• Work to be completed
In the listing below, locate the line containing "least once, 66" and the line containing "counters may be too". Output both of them and every line between, exactly as written, and nothing more.

______________________________

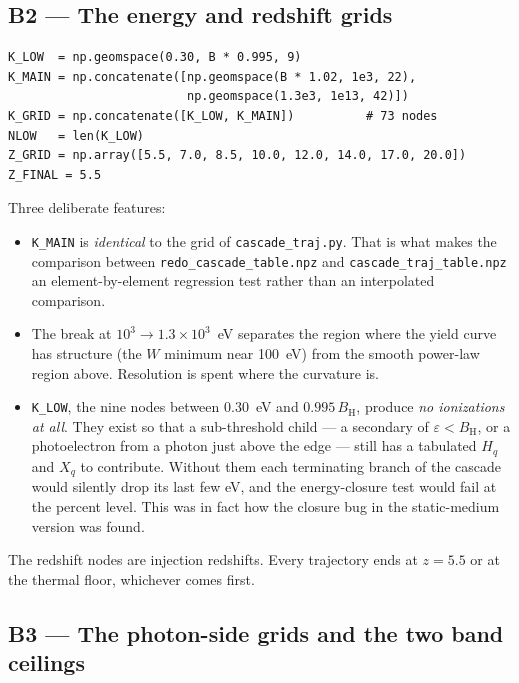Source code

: \documentclass[11pt,a4paper]{article}
\newcommand{\code}[1]{\texttt{\small #1}}
\newcommand{\file}[1]{\texttt{\small #1}}
\newcommand{\eps}{\varepsilon}
\newcommand{\BH}{B_{\mathrm{H}}}
\begin{document}
\subsection*{B2 --- The energy and redshift grids}

\begin{lstlisting}
K_LOW  = np.geomspace(0.30, B * 0.995, 9)
K_MAIN = np.concatenate([np.geomspace(B * 1.02, 1e3, 22),
                         np.geomspace(1.3e3, 1e13, 42)])
K_GRID = np.concatenate([K_LOW, K_MAIN])          # 73 nodes
NLOW   = len(K_LOW)
Z_GRID = np.array([5.5, 7.0, 8.5, 10.0, 12.0, 14.0, 17.0, 20.0])
Z_FINAL = 5.5
\end{lstlisting}

Three deliberate features:

\begin{itemize}[leftmargin=1.3em]
\item \code{K\_MAIN} is \emph{identical} to the grid of \file{cascade\_traj.py}.
      That is what makes the comparison between \code{redo\_cascade\_table.npz}
      and \code{cascade\_traj\_table.npz} an element-by-element regression test
      rather than an interpolated comparison.
\item The break at $10^3\to1.3\times10^3$~eV separates the region where the
      yield curve has structure (the $W$ minimum near 100~eV) from the smooth
      power-law region above.  Resolution is spent where the curvature is.
\item \code{K\_LOW}, the nine nodes between 0.30~eV and $0.995\,\BH$, produce
      \emph{no ionizations at all}.  They exist so that a sub-threshold child
      --- a secondary of $\eps<\BH$, or a photoelectron from a photon just above
      the edge --- still has a tabulated $H_q$ and $X_q$ to contribute.  Without
      them each terminating branch of the cascade would silently drop its last
      few eV, and the energy-closure test would fail at the percent level.  This
      was in fact how the closure bug in the static-medium version was found.
\end{itemize}

The redshift nodes are injection redshifts.  Every trajectory ends at
$z=5.5$ or at the thermal floor, whichever comes first.

\subsection*{B3 --- The photon-side grids and the two band ceilings}
\end{document}
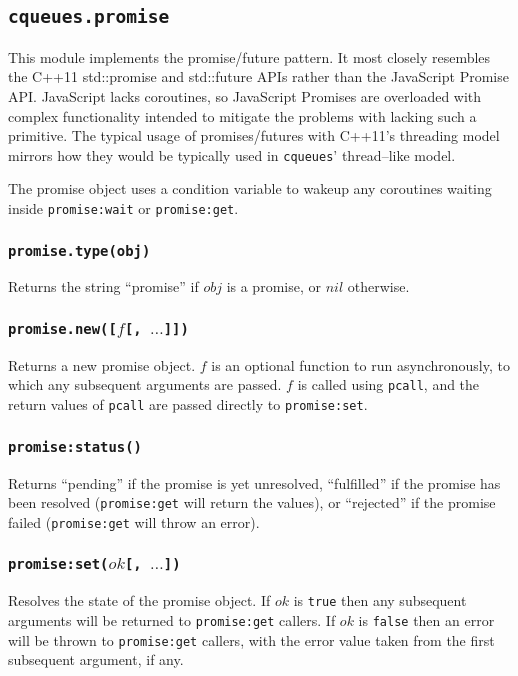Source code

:\documentclass[11pt, oneside]{memoir}
\newcommand*{\cqueues}[0]{\texttt{cqueues}\xspace}
\newcommand*{\fn}[1]{\texttt{#1}\xspace}
\newcommand*{\true}[0]{\texttt{true}\xspace}
\newcommand*{\false}[0]{\texttt{false}\xspace}
\newcounter{toccols}
\newenvironment{Module}[1]{
	\subsection{\texttt{#1}}
	\addtocontents{toc}{
		\protect\begin{multicols}{\value{toccols}}
	}
}{
	\addtocontents{toc}{\protect\end{multicols}}
}
\begin{document}
\begin{Module}{cqueues.promise}

This module implements the promise/future pattern. It most closely resembles the C++11 std::promise and std::future APIs rather than the JavaScript Promise API. JavaScript lacks coroutines, so JavaScript Promises are overloaded with complex functionality intended to mitigate the problems with lacking such a primitive. The typical usage of promises/futures with C++11's threading model mirrors how they would be typically used in \cqueues' thread--like model.

The promise object uses a condition variable to wakeup any coroutines waiting inside \fn{promise:wait} or \fn{promise:get}.

\subsubsection[\fn{promise.type}]{\fn{promise.type(obj)}}

Returns the string ``promise'' if $obj$ is a promise, or $nil$ otherwise.

\subsubsection[\fn{promise.new}]{\fn{promise.new([$f$[, $\ldots$]])}}

Returns a new promise object. $f$ is an optional function to run asynchronously, to which any subsequent arguments are passed. $f$ is called using \fn{pcall}, and the return values of \fn{pcall} are passed directly to \fn{promise:set}.

\subsubsection[\fn{promise:status}]{\fn{promise:status()}}

Returns ``pending'' if the promise is yet unresolved, ``fulfilled'' if the promise has been resolved (\fn{promise:get} will return the values), or ``rejected'' if the promise failed (\fn{promise:get} will throw an error).

\subsubsection[\fn{promise:set}]{\fn{promise:set($ok$[, $\ldots$])}}

Resolves the state of the promise object. If $ok$ is \true then any subsequent arguments will be returned to \fn{promise:get} callers. If $ok$ is \false then an error will be thrown to \fn{promise:get} callers, with the error value taken from the first subsequent argument, if any.


\end{Module}
\end{document}
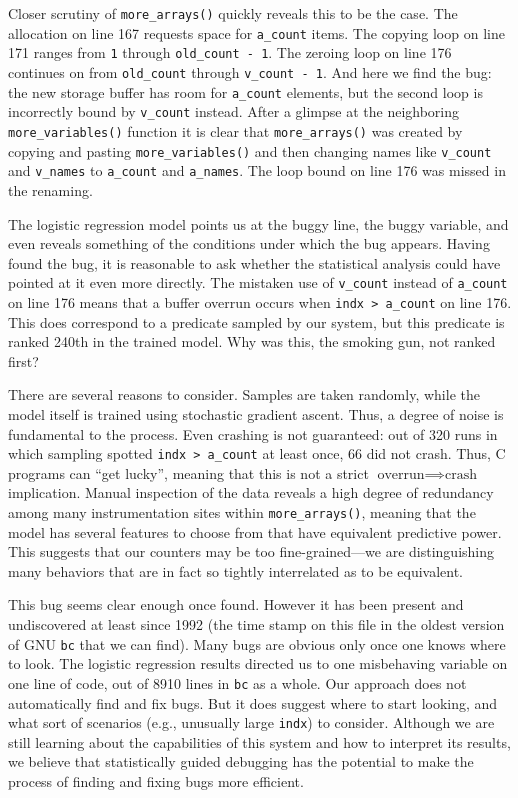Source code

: Closer scrutiny of \texttt{more\_arrays()} quickly reveals this to be
the case.  The allocation on line 167 requests space for
\texttt{a\_count} items.  The copying loop on line 171 ranges from
\texttt{1} through \texttt{old\_count - 1}.  The zeroing loop on line
176 continues on from \texttt{old\_count} through \texttt{v\_count -
  1}.  And here we find the bug: the new storage buffer has room for
\texttt{a\_count} elements, but the second loop is incorrectly bound
by \texttt{v\_count} instead.  After a glimpse at the
neighboring \texttt{more\_variables()} function it is clear that
\texttt{more\_arrays()} was created by copying and pasting
\texttt{more\_variables()} and then changing names like
\texttt{v\_count} and \texttt{v\_names} to \texttt{a\_count} and
\texttt{a\_names}.  The loop bound on line 176 was missed in the
renaming.

The logistic regression model points us at the buggy line, the buggy
variable, and even reveals something of the conditions under which the
bug appears.  Having found the bug, it is reasonable to ask
whether the statistical analysis could have pointed at it even more
directly.  The mistaken use of \texttt{v\_count} instead of
\texttt{a\_count} on line 176 means that a buffer overrun occurs when
\texttt{indx > a\_count} on line 176.  This does correspond to a
predicate sampled by our system, but this predicate is ranked 240th in
the trained model.  Why was this, the smoking gun, not ranked first?

There are several reasons to consider.  Samples are taken randomly,
while the model itself is trained using stochastic gradient ascent.
Thus, a degree of noise is fundamental to the process.  Even crashing
is not guaranteed: out of 320 runs in which sampling spotted
\texttt{indx > a\_count} at least once, 66 did not crash.  Thus, C
programs can ``get lucky'', meaning that this is not a strict
$\text{overrun} \implies \text{crash}$ implication.  Manual inspection
of the data reveals a high degree of redundancy among many
instrumentation sites within \texttt{more\_arrays()}, meaning that the
model has several features to choose from that have equivalent
predictive power.  This suggests that our counters may be too
fine-grained---we are distinguishing many behaviors that are in
fact so tightly interrelated as to be equivalent.  

This bug seems clear enough once found.  However it has been present
and undiscovered at least since 1992 (the time stamp on this file in
the oldest version of GNU \texttt{bc} that we can find).  Many bugs
are obvious only once one knows where to look.  The logistic
regression results directed us to one misbehaving variable on one line
of code, out of 8910 lines in \texttt{bc} as a whole.  Our approach
does not automatically find and fix bugs.  But it does suggest where
to start looking, and what sort of scenarios (e.g., unusually large
\texttt{indx}) to consider.  Although we are still learning about the
capabilities of this system and how to interpret its results, we
believe that statistically guided debugging has the potential to make
the process of finding and fixing bugs more efficient.

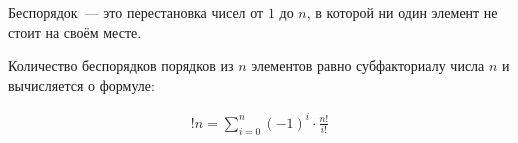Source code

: \begin{definition}
  Беспорядок~--- это перестановка чисел от \(1\) до \(n\), в которой ни один
  элемент не стоит на своём месте.
\end{definition}

\begin{theorem}
  Количество беспорядков порядков из \(n\) элементов равно субфакториалу числа
  \(n\) и вычисляется о формуле:
  
  \begin{align*}
    !n = \sum_{i = 0}^{n} (-1)^{i} \cdot \frac{n!}{i!}
  \end{align*}
\end{theorem}
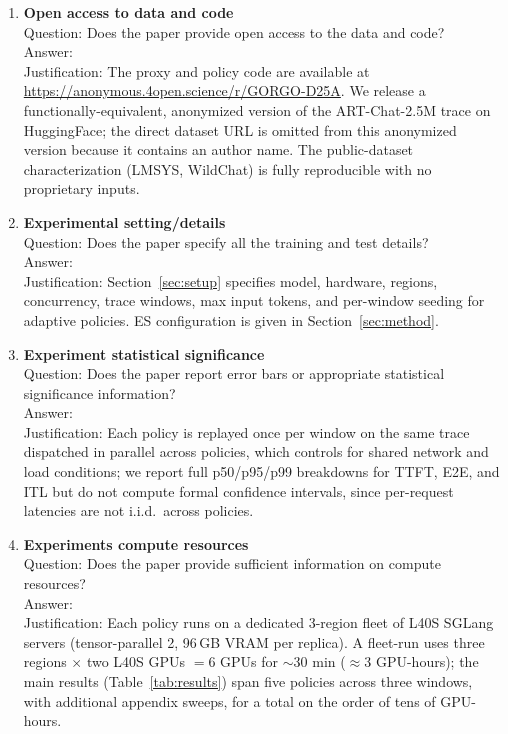 \documentclass{article}
\begin{document}
\begin{enumerate}
\item {\bf Open access to data and code}\\
Question: Does the paper provide open access to the data and code?\\
Answer: \answerYes{}\\
Justification: The proxy and policy code are available at \href{https://anonymous.4open.science/r/GORGO-D25A}{https://anonymous.4open.science/r/GORGO-D25A}. We release a functionally-equivalent, anonymized version of the ART-Chat-2.5M trace on HuggingFace; the direct dataset URL is omitted from this anonymized version because it contains an author name. The public-dataset characterization (LMSYS, WildChat) is fully reproducible with no proprietary inputs.

\item {\bf Experimental setting/details}\\
Question: Does the paper specify all the training and test details?\\
Answer: \answerYes{}\\
Justification: Section~\ref{sec:setup} specifies model, hardware, regions, concurrency, trace windows, max input tokens, and per-window seeding for adaptive policies. ES configuration is given in Section~\ref{sec:method}.

\item {\bf Experiment statistical significance}\\
Question: Does the paper report error bars or appropriate statistical significance information?\\
Answer: \answerNo{}\\
Justification: Each policy is replayed once per window on the same trace dispatched in parallel across policies, which controls for shared network and load conditions; we report full p50/p95/p99 breakdowns for TTFT, E2E, and ITL but do not compute formal confidence intervals, since per-request latencies are not i.i.d.\ across policies.

\item {\bf Experiments compute resources}\\
Question: Does the paper provide sufficient information on compute resources?\\
Answer: \answerYes{}\\
Justification: Each policy runs on a dedicated 3-region fleet of L40S SGLang servers (tensor-parallel 2, 96\,GB VRAM per replica). A fleet-run uses three regions $\times$ two L40S GPUs $= 6$ GPUs for $\sim$30 min ($\approx$3 GPU-hours); the main results (Table~\ref{tab:results}) span five policies across three windows, with additional appendix sweeps, for a total on the order of tens of GPU-hours.


\end{enumerate}
\end{document}
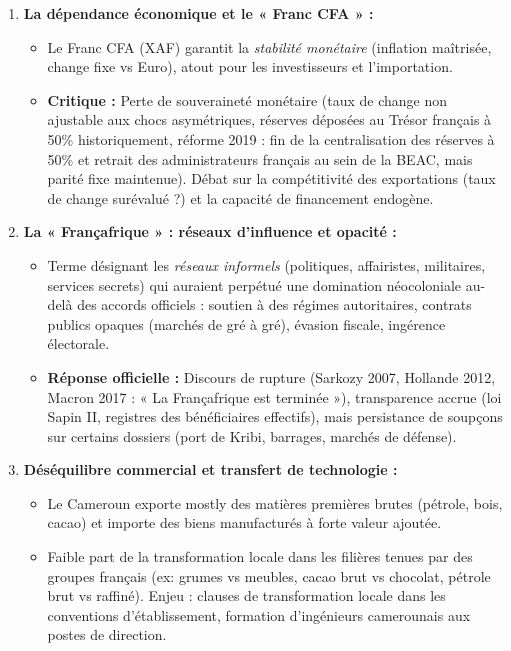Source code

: \documentclass[11pt]{article}
\begin{document}
\begin{aretenir}
\begin{enumerate}
    \item \textbf{La dépendance économique et le « Franc CFA » :}
    \begin{itemize}
        \item Le Franc CFA (XAF) garantit la \emph{stabilité monétaire} (inflation maîtrisée, change fixe vs Euro), atout pour les investisseurs et l'importation.
        \item \textbf{Critique :} Perte de souveraineté monétaire (taux de change non ajustable aux chocs asymétriques, réserves déposées au Trésor français à 50\% historiquement, réforme 2019 : fin de la centralisation des réserves à 50\% et retrait des administrateurs français au sein de la BEAC, mais parité fixe maintenue). Débat sur la compétitivité des exportations (taux de change surévalué ?) et la capacité de financement endogène.
    \end{itemize}
    \item \textbf{La « Françafrique » : réseaux d'influence et opacité :}
    \begin{itemize}
        \item Terme désignant les \emph{réseaux informels} (politiques, affairistes, militaires, services secrets) qui auraient perpétué une domination néocoloniale au-delà des accords officiels : soutien à des régimes autoritaires, contrats publics opaques (marchés de gré à gré), évasion fiscale, ingérence électorale.
        \item \textbf{Réponse officielle :} Discours de rupture (Sarkozy 2007, Hollande 2012, Macron 2017 : « La Françafrique est terminée »), transparence accrue (loi Sapin II, registres des bénéficiaires effectifs), mais persistance de soupçons sur certains dossiers (port de Kribi, barrages, marchés de défense).
    \end{itemize}
    \item \textbf{Déséquilibre commercial et transfert de technologie :}
    \begin{itemize}
        \item Le Cameroun exporte mostly des matières premières brutes (pétrole, bois, cacao) et importe des biens manufacturés à forte valeur ajoutée.
        \item Faible part de la transformation locale dans les filières tenues par des groupes français (ex: grumes vs meubles, cacao brut vs chocolat, pétrole brut vs raffiné). Enjeu : clauses de transformation locale dans les conventions d'établissement, formation d'ingénieurs camerounais aux postes de direction.
    \end{itemize}
\end{enumerate}
\end{aretenir}
\end{document}
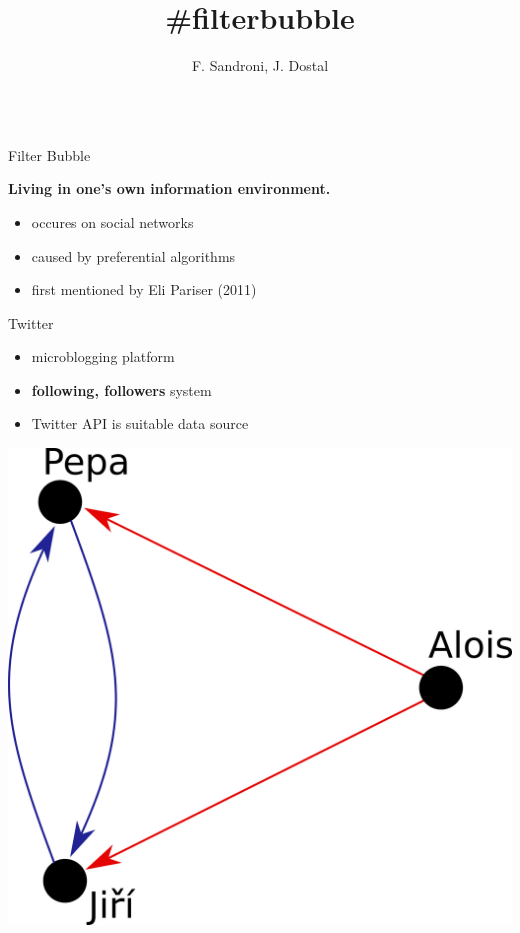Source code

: \documentclass{beamer}
\title{\#filterbubble}
\author[dostal.jakub@outlook.com]{F. Sandroni, J. Dostal}
\begin{document}
\begin{frame}[fragile]
\begin{columns}[T]
\begin{column}{.33\textwidth}

\begin{block}{Filter Bubble}
    \center
    \begin{large}\textbf{Living in one's own information environment.}\end{large}
    \vspace{0.8cm}
    \begin{itemize}
        \item occures on social networks
        \item caused by preferential algorithms
        \item first mentioned by Eli Pariser (2011)
    \end{itemize}
\end{block}
\begin{block}{Twitter}
	\begin{itemize}
		\item microblogging platform
        \item \textbf{following, followers} system
		\item Twitter API is suitable data source
	\end{itemize}
	\center
	\includegraphics[scale=0.55]{./Pics/pepa.png}

\end{block}
\end{column}
\end{columns}
\end{frame}
\end{document}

______________________________

• Your response
\texttt{indx > a\_count} at least once, 66 did not crash.  Thus, C
programs can ``get lucky'', meaning that this is not a strict
$\text{overrun} \implies \text{crash}$ implication.  Manual inspection
of the data reveals a high degree of redundancy among many
instrumentation sites within \texttt{more\_arrays()}, meaning that the
model has several features to choose from that have equivalent
predictive power.  This suggests that our counters may be too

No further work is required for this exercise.